Exercise inputs Start Marker
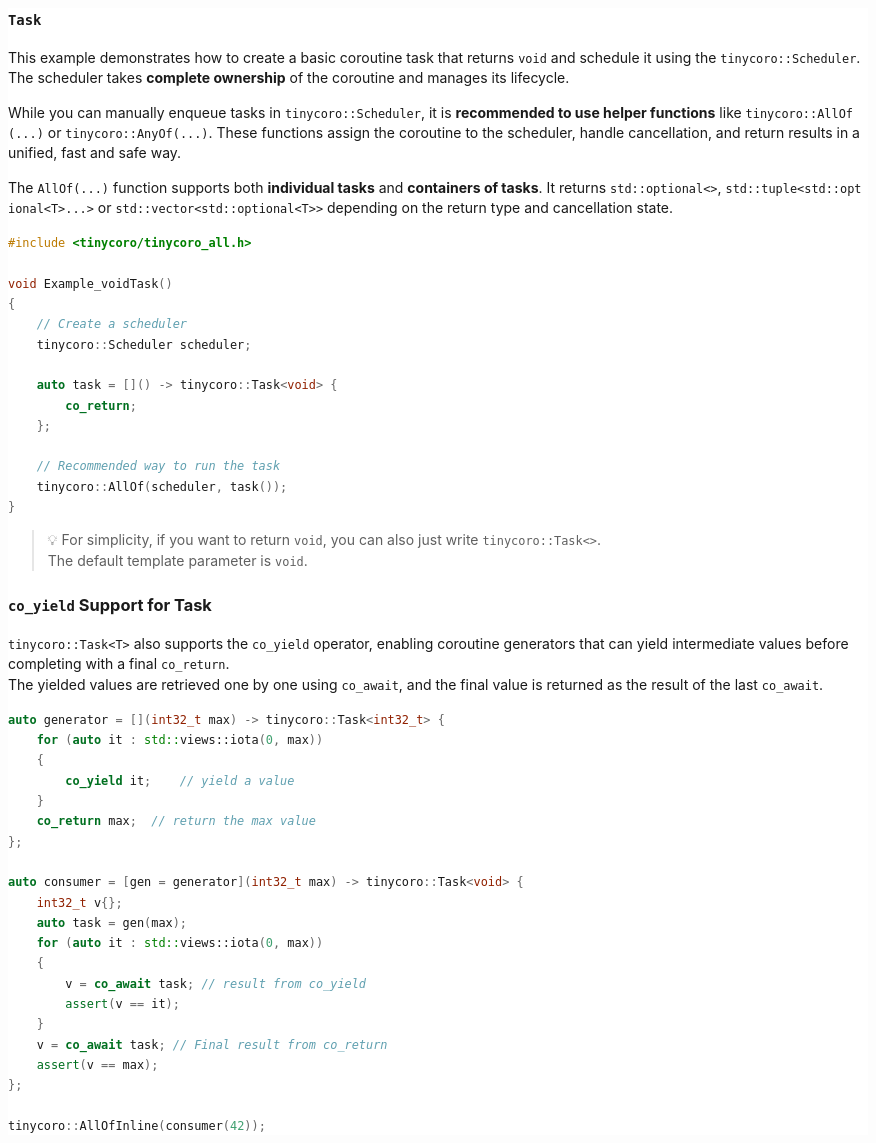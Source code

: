 ### `Task`

This example demonstrates how to create a basic coroutine task that returns `void` and schedule it using the `tinycoro::Scheduler`.  
The scheduler takes **complete ownership** of the coroutine and manages its lifecycle.

While you can manually enqueue tasks in `tinycoro::Scheduler`, it is **recommended to use helper functions** like `tinycoro::AllOf(...)` or `tinycoro::AnyOf(...)`.
These functions assign the coroutine to the scheduler, handle cancellation, and return results in a unified, fast and safe way.

The `AllOf(...)` function supports both **individual tasks** and **containers of tasks**. It returns `std::optional<>`, `std::tuple<std::optional<T>...>` or `std::vector<std::optional<T>>` depending on the return type and cancellation state.

```cpp
#include <tinycoro/tinycoro_all.h>

void Example_voidTask()
{
    // Create a scheduler
    tinycoro::Scheduler scheduler;

    auto task = []() -> tinycoro::Task<void> {
        co_return;
    };

    // Recommended way to run the task
    tinycoro::AllOf(scheduler, task());
}
```

> 💡 For simplicity, if you want to return `void`, you can also just write `tinycoro::Task<>`.  
> The default template parameter is `void`.

### `co_yield` Support for Task

`tinycoro::Task<T>` also supports the `co_yield` operator, enabling coroutine generators that can yield intermediate values before completing with a final `co_return`.  
The yielded values are retrieved one by one using `co_await`, and the final value is returned as the result of the last `co_await`.

```cpp
auto generator = [](int32_t max) -> tinycoro::Task<int32_t> {
    for (auto it : std::views::iota(0, max))
    {
        co_yield it;    // yield a value
    }
    co_return max;  // return the max value
};

auto consumer = [gen = generator](int32_t max) -> tinycoro::Task<void> {
    int32_t v{};
    auto task = gen(max);
    for (auto it : std::views::iota(0, max))
    {
        v = co_await task; // result from co_yield
        assert(v == it);
    }
    v = co_await task; // Final result from co_return
    assert(v == max);
};

tinycoro::AllOfInline(consumer(42));
```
Exercise inputs End Marker
**Action item:** Write out the entries above verbatim, without pictures.

**Answer for the task:**
Source code

: ### `Task`

This example demonstrates how to create a basic coroutine task that returns `void` and schedule it using the `tinycoro::Scheduler`.  
The scheduler takes **complete ownership** of the coroutine and manages its lifecycle.

While you can manually enqueue tasks in `tinycoro::Scheduler`, it is **recommended to use helper functions** like `tinycoro::AllOf(...)` or `tinycoro::AnyOf(...)`.
These functions assign the coroutine to the scheduler, handle cancellation, and return results in a unified, fast and safe way.

The `AllOf(...)` function supports both **individual tasks** and **containers of tasks**. It returns `std::optional<>`, `std::tuple<std::optional<T>...>` or `std::vector<std::optional<T>>` depending on the return type and cancellation state.

```cpp
#include <tinycoro/tinycoro_all.h>

void Example_voidTask()
{
    // Create a scheduler
    tinycoro::Scheduler scheduler;

    auto task = []() -> tinycoro::Task<void> {
        co_return;
    };

    // Recommended way to run the task
    tinycoro::AllOf(scheduler, task());
}
```

> 💡 For simplicity, if you want to return `void`, you can also just write `tinycoro::Task<>`.  
> The default template parameter is `void`.

### `co_yield` Support for Task

`tinycoro::Task<T>` also supports the `co_yield` operator, enabling coroutine generators that can yield intermediate values before completing with a final `co_return`.  
The yielded values are retrieved one by one using `co_await`, and the final value is returned as the result of the last `co_await`.

```cpp
auto generator = [](int32_t max) -> tinycoro::Task<int32_t> {
    for (auto it : std::views::iota(0, max))
    {
        co_yield it;    // yield a value
    }
    co_return max;  // return the max value
};

auto consumer = [gen = generator](int32_t max) -> tinycoro::Task<void> {
    int32_t v{};
    auto task = gen(max);
    for (auto it : std::views::iota(0, max))
    {
        v = co_await task; // result from co_yield
        assert(v == it);
    }
    v = co_await task; // Final result from co_return
    assert(v == max);
};

tinycoro::AllOfInline(consumer(42));
```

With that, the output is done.